The Space Needle's such a nice guy.

Posted by Abby | April 2, 2008 9:21 AM
2

Eh, I used to really despise it, but, like most things we see EVERY day, begun to find appreciable beauty in it. That said, I think it is the last building that will fall due to an earthquake. It is built on a screw that goes to Beijing.

Posted by TheTruthHurts | April 2, 2008 9:25 AM
3

Fucking bicyclists think rules are for other people.

Posted by NapoleonXIV | April 2, 2008 9:26 AM
4

I've never been happier about the Space Needle. Would someone seriously not think about turning left or right?

Posted by bma | April 2, 2008 9:28 AM
5

What annoys me about this whole thing is the distinct lack of anything Seattle except for the Space Needle.

Posted by Bellevue Ave | April 2, 2008 9:32 AM
6

What the fuck?
So what the bmxer causing the earthquake?
I don't get it.
And do they actually have real-time richter scale doohickies like that?
This post ruined my day, Charles.

Posted by steve | April 2, 2008 9:32 AM
7

EXTREME!!!!111eleven!!

Posted by NaFun | April 2, 2008 9:32 AM
8

Do not taunt Space Needle.


It's one of our city's brands, afterall (if not THE brand) and a cool one at that.

Imagine being Portland or something and having nothing to show for it.

Posted by Non | April 2, 2008 9:34 AM
9

And since when was the Space Needle made of cheap concrete?

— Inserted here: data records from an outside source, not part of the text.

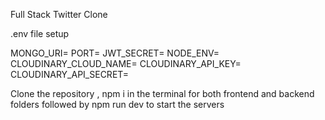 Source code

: Full Stack Twitter Clone 

.env file setup 

MONGO_URI= 
PORT=
JWT_SECRET=
NODE_ENV=
CLOUDINARY_CLOUD_NAME=
CLOUDINARY_API_KEY=
CLOUDINARY_API_SECRET=

Clone the repository , npm i in the terminal for both frontend and backend folders followed by npm run dev to start the servers 








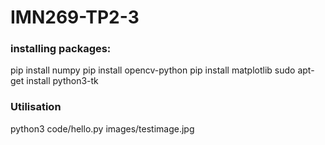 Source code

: # IMN269-TP2-3
 
### installing packages:
pip install numpy
pip install opencv-python
pip install matplotlib
sudo apt-get install python3-tk

### Utilisation
python3 code/hello.py images/testimage.jpg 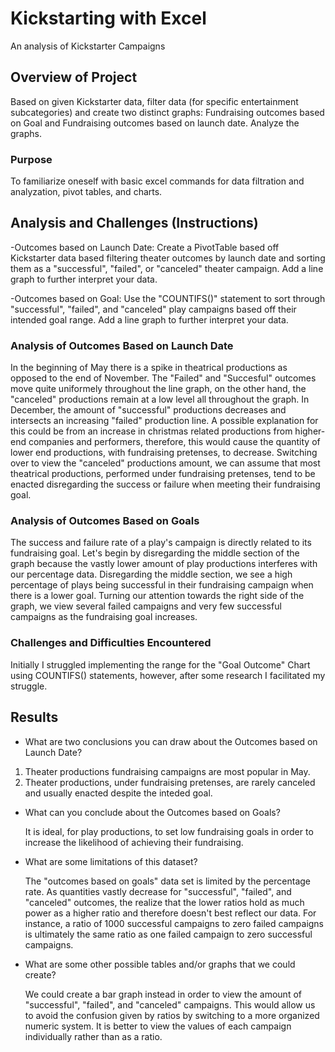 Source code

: # Kickstarting with Excel
  An analysis of Kickstarter Campaigns
## Overview of Project
  Based on given Kickstarter data, filter data (for specific entertainment subcategories) and create two distinct graphs: Fundraising outcomes based on Goal and Fundraising outcomes based on launch date. Analyze the graphs.
### Purpose
  To familiarize oneself with basic excel commands for data filtration and analyzation, pivot tables, and charts. 
## Analysis and Challenges (Instructions)
  -Outcomes based on Launch Date:    Create a PivotTable based off Kickstarter data based filtering theater outcomes by launch date and sorting them as a "successful", "failed", or "canceled" theater campaign. Add a line graph to further interpret your data.
  
  -Outcomes based on Goal:    Use the "COUNTIFS()" statement to sort through "successful", "failed", and "canceled" play campaigns based off their intended goal range. Add a line graph to further interpret your data.
### Analysis of Outcomes Based on Launch Date
  In the beginning of May there is a spike in theatrical productions as opposed to the end of November. The "Failed" and "Succesful" outcomes move quite uniformely throughout the line graph, on the other hand, the "canceled" productions remain at a low level all throughout the graph. In December, the amount of "successful" productions decreases and intersects an increasing "failed" production line. A possible explanation for this could be from an increase in christmas related productions from higher-end companies and performers, therefore, this would cause the quantity of lower end productions, with fundraising pretenses, to decrease. Switching over to view the "canceled" productions amount, we can assume that most theatrical productions, performed under fundraising pretenses, tend to be enacted disregarding the success or failure when meeting their fundraising goal. 
### Analysis of Outcomes Based on Goals
  The success and failure rate of a play's campaign is directly related to its fundraising goal. Let's begin by disregarding the middle section of the graph because the vastly lower amount of play productions interferes with our percentage data. Disregarding the middle section, we see a high percentage of plays being successful in their fundraising campaign when there is a lower goal. Turning our attention towards the right side of the graph, we view several failed campaigns and very few successful campaigns as the fundraising goal increases.
### Challenges and Difficulties Encountered
Initially I struggled implementing the range for the "Goal Outcome" Chart using COUNTIFS() statements, however, after some research I facilitated my struggle.
## Results

- What are two conclusions you can draw about the Outcomes based on Launch Date?

1) Theater productions fundraising campaigns are most popular in May.
2) Theater productions, under fundraising pretenses, are rarely canceled and usually enacted despite the inteded goal.

- What can you conclude about the Outcomes based on Goals?

  It is ideal, for play productions, to set low fundraising goals in order to increase the likelihood of achieving their fundraising.

- What are some limitations of this dataset?

  The "outcomes based on goals" data set is limited by the percentage rate. As quantities vastly decrease for "successful", "failed", and "canceled" outcomes, the realize that the lower ratios hold as much power as a higher ratio and therefore doesn't best reflect our data. For instance, a ratio of 1000 successful campaigns to zero failed campaigns is ultimately the same ratio as one failed campaign to zero successful campaigns.

- What are some other possible tables and/or graphs that we could create?

  We could create a bar graph instead in order to view the amount of "successful", "failed", and "canceled" campaigns. This would allow us to avoid the confusion given by ratios by switching to a more organized numeric system. It is better to view the values of each campaign individually rather than as a ratio.
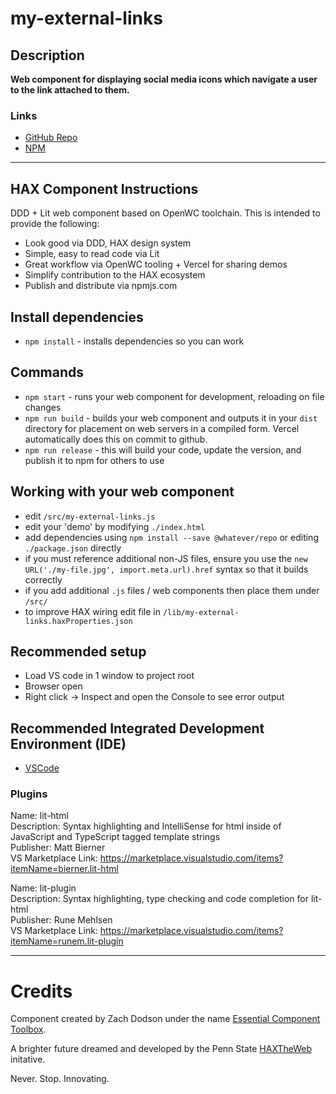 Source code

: # my-external-links

## Description

**Web component for displaying social media icons which navigate a user to the link attached to them.**

### Links
* [GitHub Repo](https://github.com/Essential-Component-Toolbox/my-external-links)
* [NPM](https://www.npmjs.com/package/@essential-component-toolbox/my-external-links?activeTab=readme)

---

## HAX Component Instructions

DDD + Lit web component based on OpenWC toolchain. This is intended to provide the following:
- Look good via DDD, HAX design system
- Simple, easy to read code via Lit
- Great workflow via OpenWC tooling + Vercel for sharing demos
- Simplify contribution to the HAX ecosystem
- Publish and distribute via npmjs.com

## Install dependencies
- `npm install` - installs dependencies so you can work

## Commands
- `npm start` - runs your web component for development, reloading on file changes
- `npm run build` - builds your web component and outputs it in your `dist` directory for placement on web servers in a compiled form. Vercel automatically does this on commit to github.
- `npm run release` - this will build your code, update the version, and publish it to npm for others to use

## Working with your web component
- edit `/src/my-external-links.js`
- edit your 'demo' by modifying `./index.html`
- add dependencies using `npm install --save @whatever/repo` or editing `./package.json` directly
- if you must reference additional non-JS files, ensure you use the `new URL('./my-file.jpg', import.meta.url).href` syntax so that it builds correctly
- if you add additional `.js` files / web components then place them under `/src/`
- to improve HAX wiring edit file in `/lib/my-external-links.haxProperties.json`

## Recommended setup
- Load VS code in 1 window to project root
- Browser open
- Right click -> Inspect and open the Console to see error output

## Recommended Integrated Development Environment (IDE)
- [VSCode](https://code.visualstudio.com/Download)

### Plugins

Name: lit-html  
Description: Syntax highlighting and IntelliSense for html inside of JavaScript and TypeScript tagged template strings  
Publisher: Matt Bierner  
VS Marketplace Link: https://marketplace.visualstudio.com/items?itemName=bierner.lit-html  

Name: lit-plugin  
Description: Syntax highlighting, type checking and code completion for lit-html  
Publisher: Rune Mehlsen  
VS Marketplace Link: https://marketplace.visualstudio.com/items?itemName=runem.lit-plugin

---
# Credits
Component created by Zach Dodson under the name [Essential Component Toolbox](https://github.com/Essential-Component-Toolbox).

A brighter future dreamed and developed by the Penn State [HAXTheWeb](https://hax.psu.edu/) initative.

Never. Stop. Innovating. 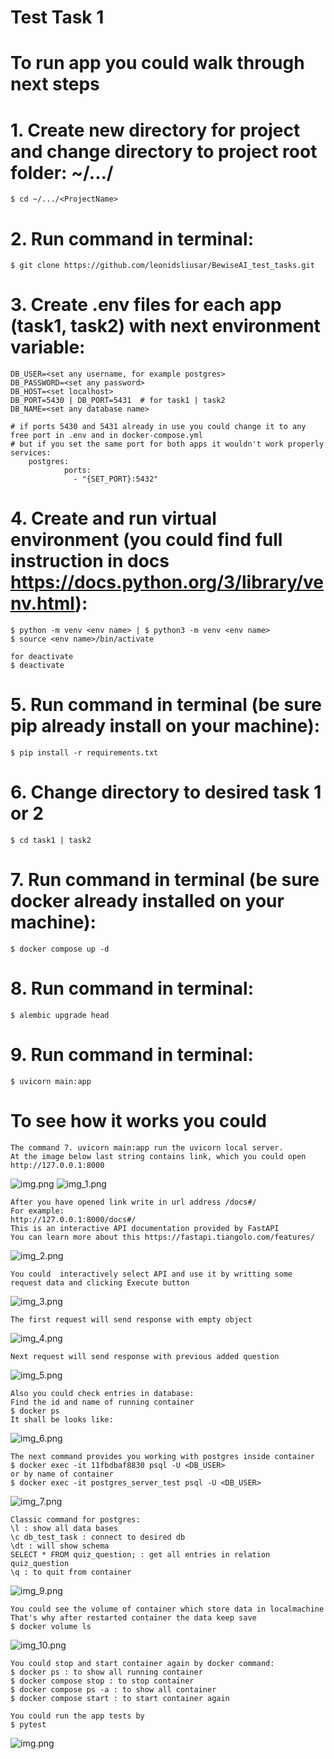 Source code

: # Test Task 1
# To run app you could walk through next steps
# 1. Create new directory for project and change directory to project root folder: ~/.../<ProjectName>
    $ cd ~/.../<ProjectName>
# 2. Run command in terminal: 
    $ git clone https://github.com/leonidsliusar/BewiseAI_test_tasks.git
# 3. Create .env files for each app (task1, task2) with next environment variable:
    DB_USER=<set any username, for example postgres>
    DB_PASSWORD=<set any password>
    DB_HOST=<set localhost>
    DB_PORT=5430 | DB_PORT=5431  # for task1 | task2
    DB_NAME=<set any database name>
    
    # if ports 5430 and 5431 already in use you could change it to any free port in .env and in docker-compose.yml
    # but if you set the same port for both apps it wouldn't work properly
    services:
        postgres:
                ports:
                  - "{SET_PORT}:5432"
# 4. Create and run virtual environment (you could find full instruction in docs https://docs.python.org/3/library/venv.html):
    $ python -m venv <env name> | $ python3 -m venv <env name>
    $ source <env name>/bin/activate
    
    for deactivate 
    $ deactivate
# 5. Run command in terminal (be sure pip already install on your machine):
    $ pip install -r requirements.txt 

# 6. Change directory to desired task 1 or 2
    $ cd task1 | task2
# 7. Run command in terminal (be sure docker already installed on your machine):
    $ docker compose up -d
# 8. Run command in terminal:
    $ alembic upgrade head
# 9. Run command in terminal:
    $ uvicorn main:app

# To see how it works you could 
    The command 7. uvicorn main:app run the uvicorn local server.
    At the image below last string contains link, which you could open
    http://127.0.0.1:8000
![img.png](README/img.png)
![img_1.png](README/img_1.png)

    After you have opened link write in url address /docs#/
    For example:
    http://127.0.0.1:8000/docs#/
    This is an interactive API documentation provided by FastAPI 
    You can learn more about this https://fastapi.tiangolo.com/features/
![img_2.png](README/img_2.png)

    You could  interactively select API and use it by writting some request data and clicking Execute button
![img_3.png](README/img_3.png)
    
    The first request will send response with empty object
![img_4.png](README/img_4.png)
    
    Next request will send response with previous added question
![img_5.png](README/img_5.png)

    Also you could check entries in database:
    Find the id and name of running container
    $ docker ps
    It shall be looks like:
![img_6.png](README/img_6.png)
    
    The next command provides you working with postgres inside container
    $ docker exec -it 11fbdbaf8830 psql -U <DB_USER>
    or by name of container
    $ docker exec -it postgres_server_test psql -U <DB_USER>

![img_7.png](README/img_7.png)

    Classic command for postgres:
    \l : show all data bases
    \c db_test_task : connect to desired db
    \dt : will show schema
    SELECT * FROM quiz_question; : get all entries in relation quiz_question
    \q : to quit from container
![img_9.png](README/img_9.png)

    You could see the volume of container which store data in localmachine
    That's why after restarted container the data keep save
    $ docker volume ls
![img_10.png](README/img_10.png)

    You could stop and start container again by docker command:
    $ docker ps : to show all running container
    $ docker compose stop : to stop container
    $ docker compose ps -a : to show all container
    $ docker compose start : to start container again

    You could run the app tests by
    $ pytest
![img.png](README/img11.png) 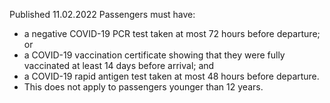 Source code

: Published 11.02.2022
Passengers must have:
- a negative COVID-19 PCR test taken at most 72 hours before departure; or
- a COVID-19 vaccination certificate showing that they were fully vaccinated at least 14 days before arrival; and
- a COVID-19 rapid antigen test taken at most 48 hours before departure.
- This does not apply to passengers younger than 12 years.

Last I looked, it was thick steel, with giant bolts holding it to the ground.

Of course, that one could be the replacement for the cheap concrete one.

Posted by NapoleonXIV | April 2, 2008 9:36 AM
10

That was craptacular!

Posted by Jimmy Legs | April 2, 2008 9:38 AM
11

They could have at least obliterated a Starbucks with it.

Posted by NapoleonXIV | April 2, 2008 9:38 AM
12

That is why I hate bicyclists! This one totally left a major wake of destruction. He even broke the space needle! Everyone: get into your car. No more bicycles. They cause earthquakes.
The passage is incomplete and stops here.